The Half-Kin child, spurned by the feline mistresses of his native planet, turns out to be a pawn in a desperate intergalactic plot that involves Luc’s oldest enemy. Immortals know that loving a Mundane will only bring eventual pain when the human’s short life is over. If his ambitious nemesis Phrei has her way, though, Senthys might not live beyond his childhood.
Kayelle Allen has been writing tales of the Tarthian empire for at least fifteen years. One of her earliest novels in this universe, At the Mercy of Her Pleasure, featured Senth as a young man, an exceptionally adept thief practicing his craft in the service of a sexually enhanced “Better”. In her recent work, Ms. Allen has been filling in the back stories of Senth, his half brother Khyff, and Luc Saint-Cyr himself. She has woven a complex set of relationships with Pietas, the “Bringer of Chaos” and his domineering sister Destroiya. I don’t know this for sure, but I have a sense that the author is continually discovering, or creating, these connections as she explores her own fictional worlds.
The results are sometimes fascinating, but equally often struck me as confusing and distracting. The core conflict in this book is the disconnect between who Luc is and the feelings he has for Senthys. Ms. Allen does a wonderful job depicting the child’s remarkable abilities and winning ways, and exposing Luc’s softer side as he falls in love with the boy.

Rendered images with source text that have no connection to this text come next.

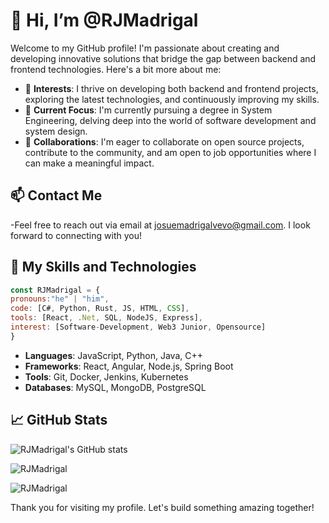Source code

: # 👋 Hi, I’m @RJMadrigal

Welcome to my GitHub profile! I'm passionate about creating and developing innovative solutions that bridge the gap between backend and frontend technologies. Here's a bit more about me:

- 👀 **Interests**: I thrive on developing both backend and frontend projects, exploring the latest technologies, and continuously improving my skills.
- 🌱 **Current Focus**: I'm currently pursuing a degree in System Engineering, delving deep into the world of software development and system design.
- 💞️ **Collaborations**: I'm eager to collaborate on open source projects, contribute to the community, and am open to job opportunities where I can make a meaningful impact.


## 📫 **Contact Me**
-Feel free to reach out via email at [josuemadrigalvevo@gmail.com](mailto:josuemadrigalvevo@gmail.com). I look forward to connecting with you!

## 🚀 My Skills and Technologies
```js
const RJMadrigal = {
pronouns:"he" | "him",
code: [C#, Python, Rust, JS, HTML, CSS],
tools: [React, .Net, SQL, NodeJS, Express],
interest: [Software-Development, Web3 Junior, Opensource]
}
```

- **Languages**: JavaScript, Python, Java, C++
- **Frameworks**: React, Angular, Node.js, Spring Boot
- **Tools**: Git, Docker, Jenkins, Kubernetes
- **Databases**: MySQL, MongoDB, PostgreSQL


## 📈 GitHub Stats

![RJMadrigal's GitHub stats](https://github-readme-stats.vercel.app/api?username=RJMadrigal&show_icons=true&theme=radical)

<p><img align="center" src="https://github-readme-stats.vercel.app/api/top-langs?username=RJMadrigal&show_icons=true&locale=en&layout=compact" alt="RJMadrigal" /></p>

<p><img align="center" src="https://github-readme-streak-stats.herokuapp.com/?user=RJMadrigal&" alt="RJMadrigal" /></p>

Thank you for visiting my profile. Let's build something amazing together!

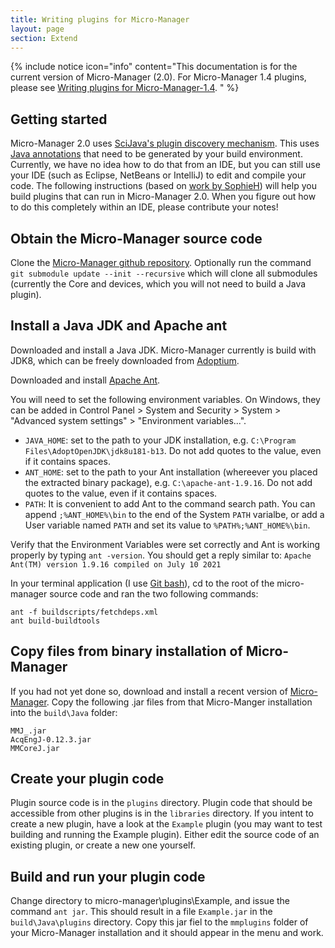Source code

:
```yaml
---
title: Writing plugins for Micro-Manager
layout: page
section: Extend
---
```

{% include notice icon="info" content="This documentation is for the current version of Micro-Manager (2.0). For Micro-Manager 1.4 plugins, please see [Writing plugins for Micro-Manager-1.4](writing_plugins_for_Micro-Manager-1.4). " %}


## Getting started
Micro-Manager 2.0 uses [SciJava's plugin discovery mechanism](https://imagej.net/libs/scijava).  This uses [Java annotations](https://en.wikipedia.org/wiki/Java_annotation) that need to be generated by your build environment.  Currently, we have no idea how to do that from an IDE, but you can still use your IDE (such as Eclipse, NetBeans or IntelliJ) to edit and compile your code.  The following instructions (based on [work by SophieH](https://forum.image.sc/t/mm2-projector-plugin-and-library-source-files/41370/13)) will help you build plugins that can run in Micro-Manager 2.0. When you figure out how to do this completely within an IDE, please contribute your notes!


## Obtain the Micro-Manager source code
Clone the [Micro-Manager github repository](Micro-Manager_Source_Code). Optionally run the command ```git submodule update --init --recursive``` which will clone all submodules (currently the Core and devices, which you will not need to build a Java plugin).

## Install a Java JDK and Apache ant
Downloaded and install a Java JDK.  Micro-Manager currently is build with JDK8, which can be freely downloaded from [Adoptium](https://adoptium.net/?variant=openjdk8).  

Downloaded and install [Apache Ant](https://ant.apache.org/bindownload.cgi).

You will need to set the following environment variables. On Windows, they can be added in
Control Panel &gt; System and Security &gt; System &gt; "Advanced system
settings" &gt; "Environment variables...".

-   `JAVA_HOME`: set to the path to your JDK installation, e.g.
    `C:\Program Files\AdoptOpenJDK\jdk8u181-b13`. Do not add quotes to the value,
    even if it contains spaces.
-   `ANT_HOME`: set to the path to your Ant installation (whereever you
    placed the extracted binary package), e.g. `C:\apache-ant-1.9.16`. Do
    not add quotes to the value, even if it contains spaces.
-   `PATH`: It is convenient to add Ant to the command search path. You
    can append `;%ANT_HOME%\bin` to the end of the System `PATH`
    varialbe, or add a User variable named `PATH` and set its value to
    `%PATH%;%ANT_HOME%\bin`.
    
Verify that the Environment Variables were set correctly and  Ant is working properly by typing ```ant -version```. You should get a reply similar to:
    ```Apache Ant(TM) version 1.9.16 compiled on July 10 2021```

In your terminal application (I use [Git bash](https://git-scm.com/download/win)), cd to the root of the micro-manager source code and ran the two following commands:
```
ant -f buildscripts/fetchdeps.xml
ant build-buildtools
```

## Copy files from binary installation of Micro-Manager
If you had not yet done so, download and install a recent version of [Micro-Manager](https://micro-manager.org/Micro-Manager_Nightly_Builds). Copy the following .jar files from that Micro-Manger installation into the ```build\Java``` folder:
```
MMJ_.jar
AcqEngJ-0.12.3.jar
MMCoreJ.jar
```

## Create your plugin code
Plugin source code is in the ```plugins``` directory.  Plugin code that should be accessible from other plugins is in the ```libraries``` directory.  If you intent to create a new plugin, have a look at the ```Example``` plugin (you may want to test building and running the Example plugin). Either edit the source code of an existing plugin, or create a new one yourself.


## Build and run your plugin code
Change directory to micro-manager\plugins\Example, and issue the command ```ant jar```.  This should result in a file ```Example.jar``` in the ```build\Java\plugins``` directory.  Copy this jar fiel to the ```mmplugins``` folder of your Micro-Manager installation and it should appear in the menu and work.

Obviously she needed an external threat as well, and Phrei’s attempts to obtain the technology for teleportation fills the bill. However, many of the scenes between Pietas and Luc seemed gratuitous. Their centuries-old relationship and the ambiguous feelings they have for one another are interesting in their own right, but did not seem to belong in this book. Even more aggravating were the repeated references to Six and Mahikos (characters from the Bringer of Chaos series). I haven’t read those books, though I’ve followed Ms. Allen for a long time and indulged in many excerpts. The relevance to this novel seemed tenuous.
Balanced against these annoyances is the author’s skill at developing complex and satisfying characters. I particularly enjoyed Shohn Lexius, the full Kin security agent who has left Felidae because she doesn’t agree with its gender politics. Flea and Gnat, two senior, veteran human members of the Guild whom Luc enlists in the fight against Phrei, are equally delightful. Ms. Fasra, Senth’s beloved teacher from Felidae makes a late but memorable appearance. Even the androids have surprisingly well-defined personalities.
Overall, I enjoyed A Stolen Heart. However, I think I would have liked it even better if the author had been more selective about dragging in references to other tales of the Tarthian empire. The richness of her fictional world is impressive. An attempt at tying all the historical threads together in a single book is bound to fall short.